むかし,ほとんどの自治体には「非常時持出し」と朱書きした保管庫があったものです。むろん,これには重要文書が入っており,非常時には,まずこれを持ち出すことになっていました。文書管理の改善で,事業継続に必要不可欠な文書を意識した管理(バイタル・ドキュメントマネジメント)をしておけば,災害発生時の対応も異なってくるはずです。
被災したある自治体の文書係長は,次のように述べています。
「被災して一番困るのは,何がなくなったかわからないことです。その意味で,最も重要なのは,日ごろの文書管理,ファイリングシステムの徹底です。
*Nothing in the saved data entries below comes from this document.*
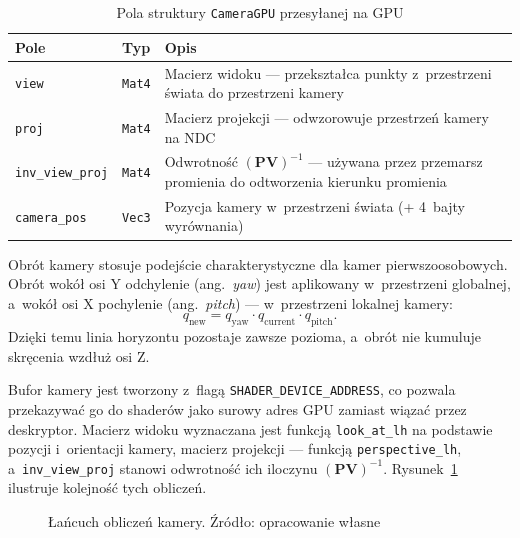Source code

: \begin{table}[htbp]
\centering
\caption{Pola struktury \texttt{CameraGPU} przesyłanej na GPU}
\label{tab:camera_gpu}
\begin{tabular}{llp{6.5cm}}
\toprule
\textbf{Pole} & \textbf{Typ} & \textbf{Opis} \\
\midrule
\texttt{view}           & \texttt{Mat4} & Macierz widoku --- przekształca punkty z~przestrzeni świata do przestrzeni kamery \\[3pt]
\texttt{proj}           & \texttt{Mat4} & Macierz projekcji --- odwzorowuje przestrzeń kamery na NDC \\[3pt]
\texttt{inv\_view\_proj}& \texttt{Mat4} & Odwrotność $(\mathbf{P}\mathbf{V})^{-1}$ --- używana przez przemarsz promienia do odtworzenia kierunku promienia \\[3pt]
\texttt{camera\_pos}    & \texttt{Vec3} & Pozycja kamery w~przestrzeni świata (+ 4~bajty wyrównania) \\
\bottomrule
\end{tabular}
\end{table}

Obrót kamery stosuje podejście charakterystyczne dla kamer pierwszoosobowych.
Obrót wokół osi Y {odchylenie} (ang.~\textit{yaw}) jest aplikowany
w~przestrzeni globalnej, a~wokół osi X pochylenie (ang.~\textit{pitch}) --- w~przestrzeni lokalnej kamery:
\begin{equation}
  q_{\text{new}} = q_{\text{yaw}} \cdot q_{\text{current}} \cdot q_{\text{pitch}}.
  \label{eq:camera_rot}
\end{equation}
Dzięki temu linia horyzontu pozostaje zawsze pozioma, a~obrót nie kumuluje
skręcenia wzdłuż osi Z.

Bufor kamery jest tworzony z~flagą \texttt{SHADER\_DEVICE\_ADDRESS}, co
pozwala przekazywać go do shaderów jako surowy adres GPU zamiast wiązać
przez deskryptor. Macierz widoku wyznaczana jest funkcją
\texttt{look\_at\_lh} na podstawie pozycji i~orientacji kamery, macierz
projekcji --- funkcją \texttt{perspective\_lh},
a~\texttt{inv\_view\_proj}\cite{glam} stanowi odwrotność ich iloczynu $(\mathbf{P}\mathbf{V})^{-1}$.
Rysunek~\ref{fig:camera_chain} ilustruje kolejność tych obliczeń.

\begin{figure}[htbp]
\centering
{}
\caption{Łańcuch obliczeń kamery. Źródło: opracowanie własne}
\label{fig:camera_chain}
\end{figure}

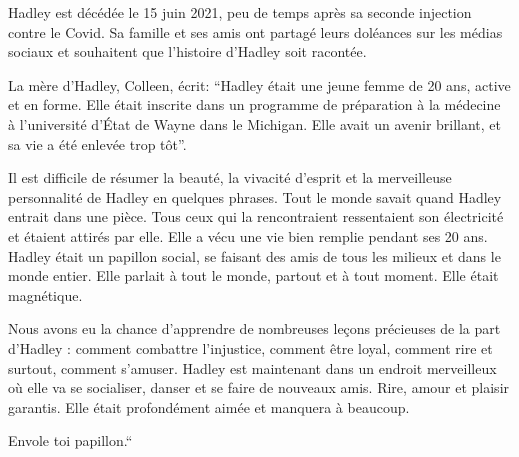 Hadley est décédée le 15 juin 2021, peu de temps après sa seconde injection
contre le Covid. Sa famille et ses amis ont partagé leurs doléances sur les
médias sociaux et souhaitent que l'histoire d'Hadley soit racontée.

La mère d'Hadley, Colleen, écrit: “Hadley était une jeune femme de 20 ans, active
et en forme. Elle était inscrite dans un programme de préparation à la médecine
à l'université d'État de Wayne dans le Michigan. Elle avait un avenir brillant,
et sa vie a été enlevée trop tôt”.

Il est difficile de résumer la beauté, la vivacité d'esprit et la merveilleuse
personnalité de Hadley en quelques phrases. Tout le monde savait quand Hadley
entrait dans une pièce. Tous ceux qui la rencontraient ressentaient son
électricité et étaient attirés par elle. Elle a vécu une vie bien remplie
pendant ses 20 ans. Hadley était un papillon social, se faisant des amis de tous
les milieux et dans le monde entier. Elle parlait à tout le monde, partout et à
tout moment. Elle était magnétique.

Nous avons eu la chance d'apprendre de nombreuses leçons précieuses de la part
d'Hadley : comment combattre l'injustice, comment être loyal, comment rire et
surtout, comment s'amuser. Hadley est maintenant dans un endroit merveilleux où
elle va se socialiser, danser et se faire de nouveaux amis. Rire, amour et
plaisir garantis. Elle était profondément aimée et manquera à beaucoup.

Envole toi papillon.“

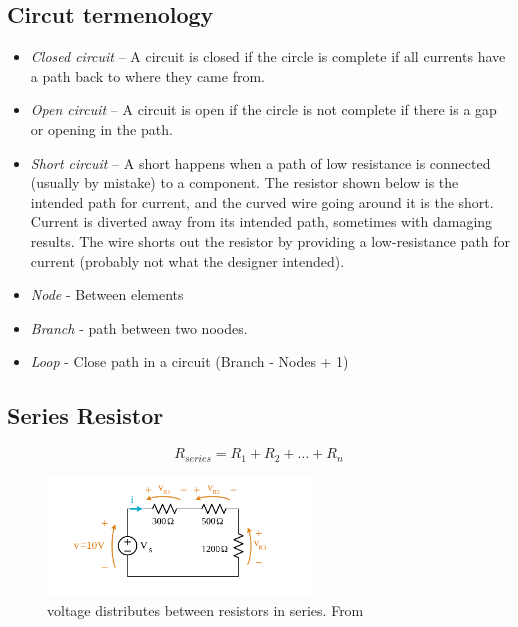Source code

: \subsection{Circut termenology}
\begin{itemize}
    \item \textit{Closed circuit} – A circuit is closed if the circle is complete if all currents have a path back to where they came from.
    \item \textit{Open circuit} – A circuit is open if the circle is not complete if there is a gap or opening in the path.
    \item \textit{Short circuit} – A short happens when a path of low resistance is connected (usually by mistake) to a component. The resistor shown below is the intended path for current, and the curved wire going around it is the short. Current is diverted away from its intended path, sometimes with damaging results. The wire shorts out the resistor by providing a low-resistance path for current (probably not what the designer intended).
    \item \textit{Node} - Between elements
    \item \textit{Branch} - path between two noodes.
    \item \textit{Loop} - Close path in a circuit  (Branch - Nodes + 1)
\end{itemize}

\subsection{Series Resistor}
\begin{equation} R_{series} = R_1 + R_2 + \ldots + R_n \end{equation}

\begin{figure}[h]
    \vspace{10mm}
    \centering
    \includegraphics[width=7cm]{image/voltage-distributes-between-resistors-in-series.png}
    \caption{voltage distributes between resistors in series. From \cite{}}
\end{figure}


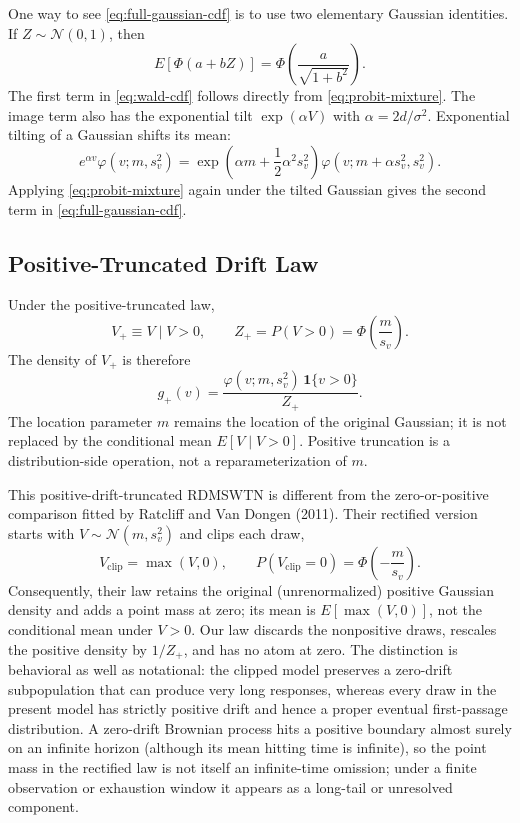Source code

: \documentclass[12pt]{article}
\newcommand{\Normal}{\mathcal{N}}
\newcommand{\PhiN}{\Phi}
\begin{document}
One way to see \eqref{eq:full-gaussian-cdf} is to use two elementary Gaussian identities. If $Z\sim\Normal(0,1)$, then
\begin{equation}
  E\left[\PhiN(a+bZ)\right]
  =\PhiN\!\left(\frac{a}{\sqrt{1+b^2}}\right).
  \label{eq:probit-mixture}
\end{equation}
The first term in \eqref{eq:wald-cdf} follows directly from \eqref{eq:probit-mixture}. The image term also has the exponential tilt $\exp(\alpha V)$ with $\alpha=2d/\sigma^2$. Exponential tilting of a Gaussian shifts its mean:
\begin{equation}
  e^{\alpha v}\varphi(v;m,s_v^2)
  =\exp\!\left(\alpha m+\frac{1}{2}\alpha^2s_v^2\right)
  \varphi(v;m+\alpha s_v^2,s_v^2).
  \label{eq:gaussian-tilt}
\end{equation}
Applying \eqref{eq:probit-mixture} again under the tilted Gaussian gives the second term in \eqref{eq:full-gaussian-cdf}.

\subsection{Positive-Truncated Drift Law}
Under the positive-truncated law,
\begin{equation}
  V_+\equiv V\mid V>0,
  \qquad
  Z_+=P(V>0)=\PhiN\!\left(\frac{m}{s_v}\right).
\end{equation}
The density of $V_+$ is therefore
\begin{equation}
  g_+(v)=\frac{\varphi(v;m,s_v^2)\,\mathbf{1}\{v>0\}}{Z_+}.
\end{equation}
The location parameter $m$ remains the location of the original Gaussian; it is not replaced by the conditional mean $E[V\mid V>0]$. Positive truncation is a distribution-side operation, not a reparameterization of $m$.

This positive-drift-truncated RDMSWTN is different from the zero-or-positive comparison fitted by Ratcliff and Van Dongen (2011). Their rectified version starts with $V\sim\Normal(m,s_v^2)$ and clips each draw,
\begin{equation}
  V_{\mathrm{clip}}=\max(V,0),
  \qquad
  P(V_{\mathrm{clip}}=0)=\PhiN\!\left(-\frac{m}{s_v}\right).
\end{equation}
Consequently, their law retains the original (unrenormalized) positive Gaussian density and adds a point mass at zero; its mean is $E[\max(V,0)]$, not the conditional mean under $V>0$. Our law discards the nonpositive draws, rescales the positive density by $1/Z_+$, and has no atom at zero. The distinction is behavioral as well as notational: the clipped model preserves a zero-drift subpopulation that can produce very long responses, whereas every draw in the present model has strictly positive drift and hence a proper eventual first-passage distribution. A zero-drift Brownian process hits a positive boundary almost surely on an infinite horizon (although its mean hitting time is infinite), so the point mass in the rectified law is not itself an infinite-time omission; under a finite observation or exhaustion window it appears as a long-tail or unresolved component.
\end{document}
どこに何があるか明確であれば,火災等によって文書が失われさえしなければ,たとえ文書が散乱したとしても,もとの秩序に復旧させることが可能です。」
むろん,災害時を想定して,情報救出隊を編成したり,文書の救済・修復計画(デザスター・プランニング)を用意したりしておくことも大切です。
2. 文書管理の改善と防災管理
文書管理の改善導入は,執務環境の改善が主目的ではありません。文書管理の改善を行った結果,事務室内が整然としてくるのです。しかし,執務環境の改善は,それだけのために行おうとしても,それは単発的にはできても,長続きするとは限らないでしょう。
文書管理の改善導入をキッカケに,背の低い保管庫に統一して,内容物の表示を徹底し,また保管庫などの上にも物を置かないよう,防災管理をも意識しつつ執務環境の改善を一気に行ってしまうことです。
その結果,背の高い保管庫に囲まれて仕事をしていたのが,事務室には1メートル程度の高さに抑えたキャビネット(文書の整理タンス)や保管庫だけとなり,その上には物を置かなくなるはずです。ですから,少なくとも,地震などの災害時に保管庫が倒れてその下敷きになる可能性は低くなります。また,これまで大量に事務室内にあった文書が整理され,ごく限られた文書のみが事務室内に残るので,床にかかる荷重も軽減されるはずです。なお,書庫内の文書棚については,床に固定するなど防災対策を施しておく必要があります。
そして,執務環境の維持管理を,文書管理の維持管理とタイアップして行うことです。そうすれば,整備された執務環境を長続きさせることができます。事実,こうした自治体は多いのです。防災管理は,文書管理の改善導入をきっかけとして,日ごろから執務環境を整備し維持管理することでよくなると考えてよいでしょう。